Speaking From The Heart

I have a nagging feeling that I need to make a lot of money for her. I don't know if it's because she tells me that millionaires offer her lots of money and want to give her everything, or if it's because she says that one day I will be rich and I don't wanna let her down. Why does she not take any of their offers? I don't understand.

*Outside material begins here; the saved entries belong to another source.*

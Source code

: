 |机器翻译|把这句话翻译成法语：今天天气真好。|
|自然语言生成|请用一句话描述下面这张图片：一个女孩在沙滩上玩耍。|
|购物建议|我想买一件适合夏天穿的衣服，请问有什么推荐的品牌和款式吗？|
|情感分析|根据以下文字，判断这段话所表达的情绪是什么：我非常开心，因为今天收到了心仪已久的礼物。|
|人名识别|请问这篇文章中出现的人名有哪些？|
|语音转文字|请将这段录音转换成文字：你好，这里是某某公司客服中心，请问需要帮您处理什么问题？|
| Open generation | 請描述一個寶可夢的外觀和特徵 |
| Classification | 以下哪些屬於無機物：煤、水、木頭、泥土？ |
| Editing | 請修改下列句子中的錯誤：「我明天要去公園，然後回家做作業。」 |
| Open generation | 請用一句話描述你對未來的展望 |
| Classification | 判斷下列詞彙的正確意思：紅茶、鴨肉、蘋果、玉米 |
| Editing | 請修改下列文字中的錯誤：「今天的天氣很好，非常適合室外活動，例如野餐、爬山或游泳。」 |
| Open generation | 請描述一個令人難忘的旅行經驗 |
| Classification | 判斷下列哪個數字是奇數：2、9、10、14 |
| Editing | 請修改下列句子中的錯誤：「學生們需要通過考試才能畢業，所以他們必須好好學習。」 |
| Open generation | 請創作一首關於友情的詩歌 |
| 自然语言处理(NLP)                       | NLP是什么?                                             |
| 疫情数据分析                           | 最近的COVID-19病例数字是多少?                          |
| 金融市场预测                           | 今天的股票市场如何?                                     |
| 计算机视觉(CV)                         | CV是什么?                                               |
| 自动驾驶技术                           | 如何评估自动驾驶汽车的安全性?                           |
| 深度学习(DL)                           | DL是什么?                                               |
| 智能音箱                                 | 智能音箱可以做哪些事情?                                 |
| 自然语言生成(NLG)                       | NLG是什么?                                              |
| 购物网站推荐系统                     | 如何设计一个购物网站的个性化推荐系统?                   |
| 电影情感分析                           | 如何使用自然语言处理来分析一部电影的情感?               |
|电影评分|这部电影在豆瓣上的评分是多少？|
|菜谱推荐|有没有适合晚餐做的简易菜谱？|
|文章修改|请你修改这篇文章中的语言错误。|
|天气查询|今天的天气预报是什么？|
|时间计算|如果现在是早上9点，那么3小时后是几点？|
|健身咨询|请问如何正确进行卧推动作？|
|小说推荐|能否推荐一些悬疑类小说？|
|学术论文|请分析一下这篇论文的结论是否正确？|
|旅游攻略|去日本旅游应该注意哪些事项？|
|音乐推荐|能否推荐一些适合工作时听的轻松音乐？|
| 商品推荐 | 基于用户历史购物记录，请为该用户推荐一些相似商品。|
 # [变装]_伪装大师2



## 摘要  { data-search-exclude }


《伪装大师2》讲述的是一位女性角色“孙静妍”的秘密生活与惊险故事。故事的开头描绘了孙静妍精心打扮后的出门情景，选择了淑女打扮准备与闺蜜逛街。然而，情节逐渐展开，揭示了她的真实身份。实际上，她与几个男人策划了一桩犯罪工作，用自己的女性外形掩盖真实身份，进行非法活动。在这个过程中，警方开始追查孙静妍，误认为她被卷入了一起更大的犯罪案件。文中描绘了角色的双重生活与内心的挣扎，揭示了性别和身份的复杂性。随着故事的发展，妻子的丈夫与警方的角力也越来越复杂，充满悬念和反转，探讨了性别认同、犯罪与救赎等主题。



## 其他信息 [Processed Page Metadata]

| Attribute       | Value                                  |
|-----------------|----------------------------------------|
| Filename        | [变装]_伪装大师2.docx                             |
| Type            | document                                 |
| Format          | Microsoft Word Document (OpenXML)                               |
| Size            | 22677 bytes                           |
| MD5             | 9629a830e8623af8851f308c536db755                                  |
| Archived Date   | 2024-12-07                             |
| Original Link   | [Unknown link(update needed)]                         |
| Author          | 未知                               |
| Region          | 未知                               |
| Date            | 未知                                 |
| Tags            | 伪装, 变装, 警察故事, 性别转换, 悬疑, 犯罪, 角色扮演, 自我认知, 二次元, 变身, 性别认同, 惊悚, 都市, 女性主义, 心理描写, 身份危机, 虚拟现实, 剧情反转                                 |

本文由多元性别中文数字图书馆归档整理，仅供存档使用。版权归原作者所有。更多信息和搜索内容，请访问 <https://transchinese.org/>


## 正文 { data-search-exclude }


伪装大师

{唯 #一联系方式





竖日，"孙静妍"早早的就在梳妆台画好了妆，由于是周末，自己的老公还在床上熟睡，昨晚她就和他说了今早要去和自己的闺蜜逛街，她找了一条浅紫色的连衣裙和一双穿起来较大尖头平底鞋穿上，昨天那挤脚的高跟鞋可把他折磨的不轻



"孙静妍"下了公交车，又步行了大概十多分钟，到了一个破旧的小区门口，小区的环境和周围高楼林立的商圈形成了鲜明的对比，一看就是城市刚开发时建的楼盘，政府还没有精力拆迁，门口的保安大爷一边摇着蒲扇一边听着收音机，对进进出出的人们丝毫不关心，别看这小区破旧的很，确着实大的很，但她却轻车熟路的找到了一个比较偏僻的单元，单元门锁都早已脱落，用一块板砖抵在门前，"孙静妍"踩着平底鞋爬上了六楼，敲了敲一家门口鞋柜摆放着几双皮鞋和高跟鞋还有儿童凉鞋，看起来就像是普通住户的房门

It's as if normal men, even above average men can't even compete anymore. I've come to the realization that at any time, some rich faggot can take your girlfriend or wife, or your lover away from you. How fucking sad that is. Hypergamy is always a threat. I know that the world is a horrible place but this is just depressing . There is always a bigger guy, a stronger guy, a richer guy, a more popular guy, a better looking guy, a guy that better fits a certain mood she's in during a fleeting moment or cold, rainy morning after she gets her face tattoo, or a more bad-ass guy. As pathetic as it is, what makes me feel better is knowing that no man is immune to a twelve gauge shell to the chest. I mean, worst case scenario of course.

12.18.2013

The Human Soul Comes Here to Die

The difference between the mob and current Vegas residents is that the mafioso's at least were human. Not like these fucking zombies. The current Vegas population consists of lowlife scumbags. At least the mob had order and respect. If you chopped up a typical Vegas resident I wouldn't feed their parts to my dog. They  act like they feel, they pretend like their actions have meaning. The desperation in this city is pungent. Everyone is owed something and no one pays anything. The worst part of every city in the world calls Las Vegas home.

11.16.2013

This is Not Sparta

Deep down most men want to be warriors, and in this day and age we're not given that opportunity. Many of us feel lost and unable to make any meaning out of our lives. Do we really even know what we want anymore? We want to be the protectors of our families. We want to fight, live and die for something epic. To be part of a great battle to protect something that defines us, and die fighting for that something. We want to leave this world knowing that we did something that gave us not just meaning, but an identity. And we'll never have that. We're forced to make due and live a trivial existence day in and day out. Some of us scramble to find and grasp onto something, thinking; maybe I can make this what I fight for, maybe this can be my battle. But there's no meaning to anything anymore. Everything just merely exists. We just give each other existentially awkward looks. Like, "what the fuck is this?" What are we supposed to do here? We don't need to hunt. We don't need to build shelter. Sparta doesn't need to be protected from the Persian army. What am I needed for? I'm not needed for anything. We, are not needed for anything; not anything worth being needed for anyway.

11.10.2013

Cosmopolitan is Moving up

I was happy to come across an article in the Review Journal that talked about the increase in revenue of the Cosmopolitan hotel and resort in Vegas. I love this hotel, it's beautiful, modern and in a great location on the strip. It's by far my favorite hotel, although it is pretty expensive and still doesn't have a poker room so I don't frequent the place very much. If you're in Vegas, you have to at least pass through the Cosmo.

If this place opens a poker room in the future I'll practically be there everyday.